We used the most compact array configuration C43-1 in band 7 (Cycle 7), obtaining a synthesized beam of about \(1''.01\times 0''.92\) at 372.42 GHz, in order to achieve the highest sensitivity among all configurations and to recover most of the extended emission.

Part of the analysis included simulations using the Atacama Compact Array (ACA; Iguchi et al. 2009). ACA is used to patch the shorter baselines in the uv-plane, not covered by the ALMA main array, retrieving information from large scale emission.

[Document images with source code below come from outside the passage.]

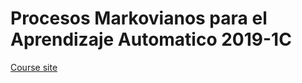 # Procesos Markovianos para el Aprendizaje Automatico 2019-1C

[Course site](https://matthieujonckheere.blogspot.com/p/procesos-markovianos-para-aprendizaje.html)
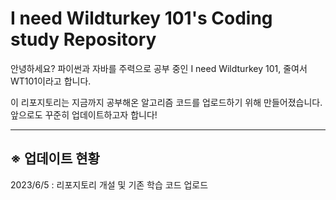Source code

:# I need Wildturkey 101's Coding study Repository

안녕하세요? 파이썬과 자바를 주력으로 공부 중인 I need Wildturkey 101, 줄여서 WT101이라고 합니다.

이 리포지토리는 지금까지 공부해온 알고리즘 코드를 업로드하기 위해 만들어졌습니다. 앞으로도 꾸준히 업데이트하고자 합니다!

---

## ※ 업데이트 현황

2023/6/5 : 리포지토리 개설 및 기존 학습 코드 업로드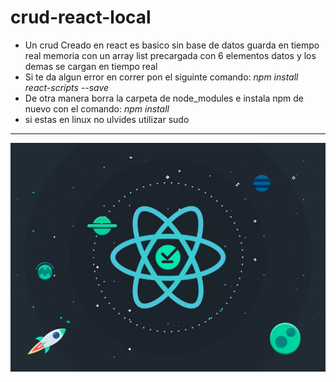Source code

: # crud-react-local
- Un crud Creado en react es basico sin base de datos guarda en tiempo real memoria con un array list precargada con 6 elementos datos y los demas
se cargan en tiempo real 
- Si te da algun error en correr pon el siguinte comando: 
*npm install react-scripts --save*
- De otra manera borra la carpeta de node_modules e instala npm de nuevo con el comando:
*npm install* 
- si estas en linux no ulvides utilizar  sudo 
---
![imagen](/img/Portada_react.png)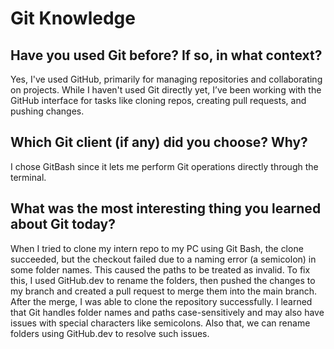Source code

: # Git Knowledge

## Have you used Git before? If so, in what context?
Yes, I've used GitHub, primarily for managing repositories and collaborating on projects. While I haven't used Git directly yet, I’ve been working with the GitHub interface for tasks like cloning repos, creating pull requests, and pushing changes.

## Which Git client (if any) did you choose? Why?
I chose GitBash since it lets me perform Git operations directly through the terminal.

## What was the most interesting thing you learned about Git today?
When I tried to clone my intern repo to my PC using Git Bash, the clone succeeded, but the checkout failed due to a naming error (a semicolon) in some folder names. This caused the paths to be treated as invalid. To fix this, I used GitHub.dev to rename the folders, then pushed the changes to my branch and created a pull request to merge them into the main branch. After the merge, I was able to clone the repository successfully. I learned that Git handles folder names and paths case-sensitively and may also have issues with special characters like semicolons. Also that, we can rename folders using GitHub.dev to resolve such issues.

This configuration also aids in reducing the spatial filtering of the extended emission. Based on the same argument, we cleaned with natural weighting for all images, aiming for improved sensitivity over angular resolution, since the source is always resolved in our interferometric observations. The number of pixels and image size were adjusted accordingly for every source distance that we studied, in order to ensure a Nyquist sampling of the image (i.e., 5 pixels across the beam minor axis). We cleaned interactively, to define a proper mask for the source at each timestep and distance, checking the residual map at each major cycle. The cleaning threshold was also adjusted interactively and a multiscale deconvolver was used, for scales of 0 (point-source), 1, 5 and 10 times the beam size. The gridder was set to standard. The spectral channel width was 0.03 km s−1, although we also binned the spectrum up to 0.3 and 1 km s−1 when analyzing the low-S/N observations at large source distances. Thermal noise was added by the simobserve task, based on a sky temperature of 114.3 K, atmospheric zenit opacity (\(\tau _{0}\)) of 0.579, precipitable-water-vapor of 0.658 and a ground temperature of 269 K. This led to noise levels of ∼1.4 mJy beam−1 (9 mK) for a 10 hrs integration time.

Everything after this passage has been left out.